Partiamo dal presupposto che tutti hanno diritto alla difesa, che è costituzionalmente garantita. Il problema, certo, me lo pongo: queste sono persone che confessano il reato commesso, che narrano di delitti efferati, a differenza degli altri che di solito si professano innocenti. E questo è mestiere duro, che si fa ascoltandoli, ascoltandone molti, passando ore nelle carceri, nelle aule di tribunale. È  appunto ascoltandoli che ti rendi conto che devi attuare una specie di assenza di giudizio: devi  congelare il giudizio, sospenderlo, perché se li giudicassi non potresti più assisterli. Qualche volta mi riesce, qualche altra volta no. È  capitato quando è stato ucciso il figlio del collaboratore Di Matteo, rapito perché il padre aveva cominciato a collaborare con la giustizia.
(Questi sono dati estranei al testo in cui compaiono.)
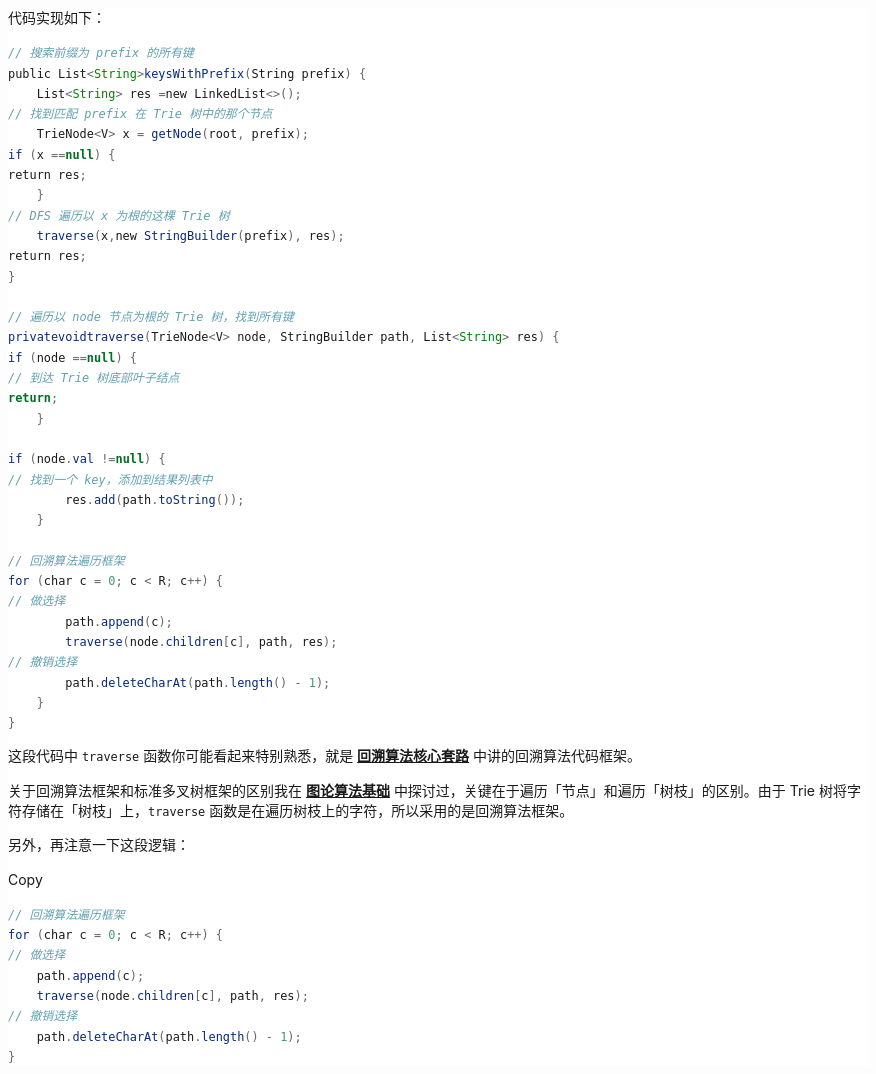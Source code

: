 代码实现如下：

```java
// 搜索前缀为 prefix 的所有键
public List<String>keysWithPrefix(String prefix) {
    List<String> res =new LinkedList<>();
// 找到匹配 prefix 在 Trie 树中的那个节点
    TrieNode<V> x = getNode(root, prefix);
if (x ==null) {
return res;
    }
// DFS 遍历以 x 为根的这棵 Trie 树
    traverse(x,new StringBuilder(prefix), res);
return res;
}

// 遍历以 node 节点为根的 Trie 树，找到所有键
privatevoidtraverse(TrieNode<V> node, StringBuilder path, List<String> res) {
if (node ==null) {
// 到达 Trie 树底部叶子结点
return;
    }

if (node.val !=null) {
// 找到一个 key，添加到结果列表中
        res.add(path.toString());
    }

// 回溯算法遍历框架
for (char c = 0; c < R; c++) {
// 做选择
        path.append(c);
        traverse(node.children[c], path, res);
// 撤销选择
        path.deleteCharAt(path.length() - 1);
    }
}

```

这段代码中 `traverse` 函数你可能看起来特别熟悉，就是 **[回溯算法核心套路](https://labuladong.github.io/article/fname.html?fname=%E5%9B%9E%E6%BA%AF%E7%AE%97%E6%B3%95%E8%AF%A6%E8%A7%A3%E4%BF%AE%E8%AE%A2%E7%89%88)** 中讲的回溯算法代码框架。

关于回溯算法框架和标准多叉树框架的区别我在 **[图论算法基础](https://labuladong.github.io/article/fname.html?fname=%E5%9B%BE)** 中探讨过，关键在于遍历「节点」和遍历「树枝」的区别。由于 Trie 树将字符存储在「树枝」上，`traverse` 函数是在遍历树枝上的字符，所以采用的是回溯算法框架。

另外，再注意一下这段逻辑：

Copy

```java
// 回溯算法遍历框架
for (char c = 0; c < R; c++) {
// 做选择
    path.append(c);
    traverse(node.children[c], path, res);
// 撤销选择
    path.deleteCharAt(path.length() - 1);
}

```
Rapito, incaprettato, ucciso e poi sciolto nell’acido.  Non mi sarei mai potuta alzare davanti a una corte d’assise e chiedere la diminuente della collaborazione di giustizia per un uomo che aveva assistito all’omicidio di un bambino senza fare nulla. Così, quando il Pm mi ha chiesto se avessi domande io ho rinunciato alla difesa. Altre volte mi chiedo: ma se gente come questa non fosse nata nello Zen di Palermo, ad Archi di Reggio Calabria, a Scampia avrebbe fatto la stessa cosa? Questa è la domanda che mi faccio da trent’anni e la risposta non la so dare.

I collaboratori di giustizia spesso provengono da contesti familiari e sociali profondamente segnati dalla criminalità. C’è un denominatore comune nella storia di questi uomini e queste donne?
Il denominatore comune c’è ed è il potere, e anche il denaro. Spesso è un potere che esercitano, indubbiamente, ma senza goderne: si nascondono nelle botole, nei bunker. Lo fanno per avere un riconoscimento, per arrivare, e per arrivare presto.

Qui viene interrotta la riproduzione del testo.